• [Data for review]
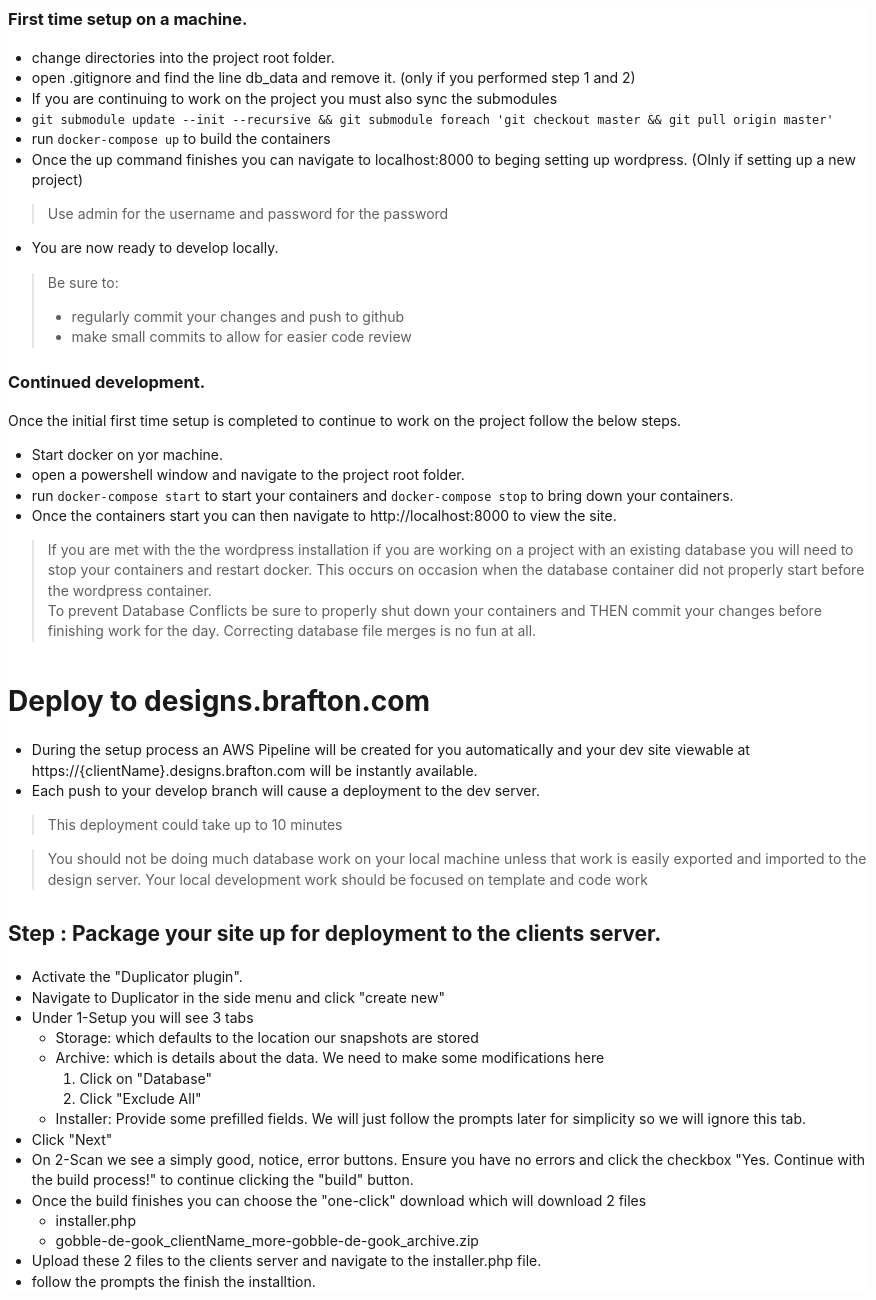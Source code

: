 ### First time setup on a machine.
- change directories into the project root folder.
- open .gitignore and find the line db_data and remove it. (only if you performed step 1 and 2)
- If you are continuing to work on the project you must also sync the submodules
- `git submodule update --init --recursive && git submodule foreach 'git checkout master && git pull origin master'`
- run `docker-compose up` to build the containers
- Once the up command finishes you can navigate to localhost:8000 to beging setting up wordpress. (Olnly if setting up a new project)
> Use admin for the username and password for the password
- You are now ready to develop locally.
> Be sure to: 
> - regularly commit your changes and push to github  
> - make small commits to allow for easier code review  

### Continued development.
Once the initial first time setup is completed to continue to work on the project follow the below steps.
- Start docker on yor machine.
- open a powershell window and navigate to the project root folder.
- run `docker-compose start` to start your containers and `docker-compose stop` to bring down your containers.
- Once the containers start you can then navigate to http://localhost:8000 to view the site.
> If you are met with the the wordpress installation if you are working on a project with an existing database you will need to stop your containers and restart docker. This occurs on occasion when the database container did not properly start before the wordpress container.  
> To prevent Database Conflicts be sure to properly shut down your containers and THEN commit your changes before finishing work for the day.  Correcting database file merges is no fun at all.

# Deploy to designs.brafton.com 
- During the setup process an AWS Pipeline will be created for you automatically and your dev site viewable at https://{clientName}.designs.brafton.com will be instantly available.
- Each push to your develop branch will cause a deployment to the dev server. 
> This deployment could take up to 10 minutes

> You should not be doing much database work on your local machine unless that work is easily exported and imported to the design server.  Your local development work should be focused on template and code work


## Step : Package your site up for deployment to the clients server.
- Activate the "Duplicator plugin".
- Navigate to Duplicator in the side menu and click "create new"
- Under 1-Setup you will see 3 tabs
    - Storage: which defaults to the location our snapshots are stored
    - Archive: which is details about the data. We need to make some modifications here
        1. Click on "Database"
        2. Click "Exclude All"
    - Installer: Provide some prefilled fields. We will just follow the prompts later for simplicity so we will ignore this tab.
- Click "Next"
- On 2-Scan we see a simply good, notice, error buttons. Ensure you have no errors and click the checkbox "Yes. Continue with the build process!" to continue clicking the "build" button.
- Once the build finishes you can choose the "one-click" download which will download 2 files
    - installer.php 
    - gobble-de-gook_clientName_more-gobble-de-gook_archive.zip
- Upload these 2 files to the clients server and navigate to the installer.php file.
- follow the prompts the finish the installtion.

• [Aim of the exercise] In the material above, find the line with "- Upload these"; then retype it and every line after it through the last, exactly as written.

• [Solved problem]
- Upload these 2 files to the clients server and navigate to the installer.php file.
- follow the prompts the finish the installtion.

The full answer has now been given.